O ministro Gilmar Mendes, decano do Supremo Tribunal Federal, decidiu nesta quarta-feira (3) que somente o chefe da Procuradoria-Geral da República (PGR) está autorizado a apresentar denúncias por crimes de responsabilidade contra ministros da Corte ao Senado.
A decisão suspende trecho da Lei 1.079/1950 que permitia a “qualquer cidadão” protocolar pedidos desse tipo.
Segundo Mendes, ampliar essa prerrogativa geraria riscos ao funcionamento do Judiciário. “A intimidação do Poder Judiciário por meio do impeachment abusivo cria um ambiente de insegurança jurídica”, afirmou o ministro, que destacou a importância de preservar a atuação independente da Corte.

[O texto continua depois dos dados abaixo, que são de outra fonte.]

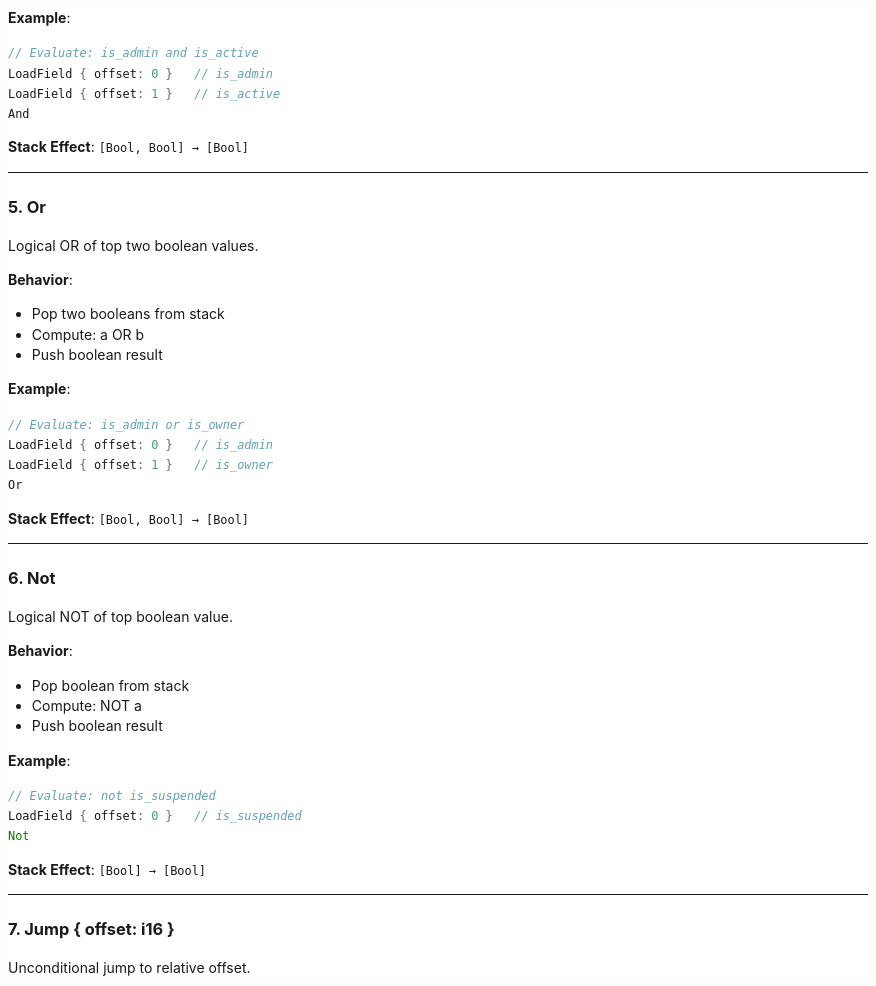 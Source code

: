 **Example**:
```rust
// Evaluate: is_admin and is_active
LoadField { offset: 0 }   // is_admin
LoadField { offset: 1 }   // is_active
And
```

**Stack Effect**: `[Bool, Bool] → [Bool]`

---

### 5. Or

Logical OR of top two boolean values.

**Behavior**:
- Pop two booleans from stack
- Compute: a OR b
- Push boolean result

**Example**:
```rust
// Evaluate: is_admin or is_owner
LoadField { offset: 0 }   // is_admin
LoadField { offset: 1 }   // is_owner
Or
```

**Stack Effect**: `[Bool, Bool] → [Bool]`

---

### 6. Not

Logical NOT of top boolean value.

**Behavior**:
- Pop boolean from stack
- Compute: NOT a
- Push boolean result

**Example**:
```rust
// Evaluate: not is_suspended
LoadField { offset: 0 }   // is_suspended
Not
```

**Stack Effect**: `[Bool] → [Bool]`

---

### 7. Jump { offset: i16 }

Unconditional jump to relative offset.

A medida ainda será analisada pelo plenário do STF em julgamento virtual previsto entre 12 e 19 de dezembro.
A Constituição estabelece que cabe ao Senado processar e julgar ministros do Supremo por crimes de responsabilidade, mas não detalha o procedimento de denúncia.
A regulamentação é feita pela Lei do Impeachment, que lista condutas passíveis de punição, como alteração indevida de decisões, atuação em casos nos quais o magistrado seja suspeito, envolvimento em atividade político-partidária, desídia e comportamento incompatível com o decoro do cargo.
Com a suspensão, pedidos de impeachment contra ministros do STF somente poderão ser apresentados pelo procurador-geral da República.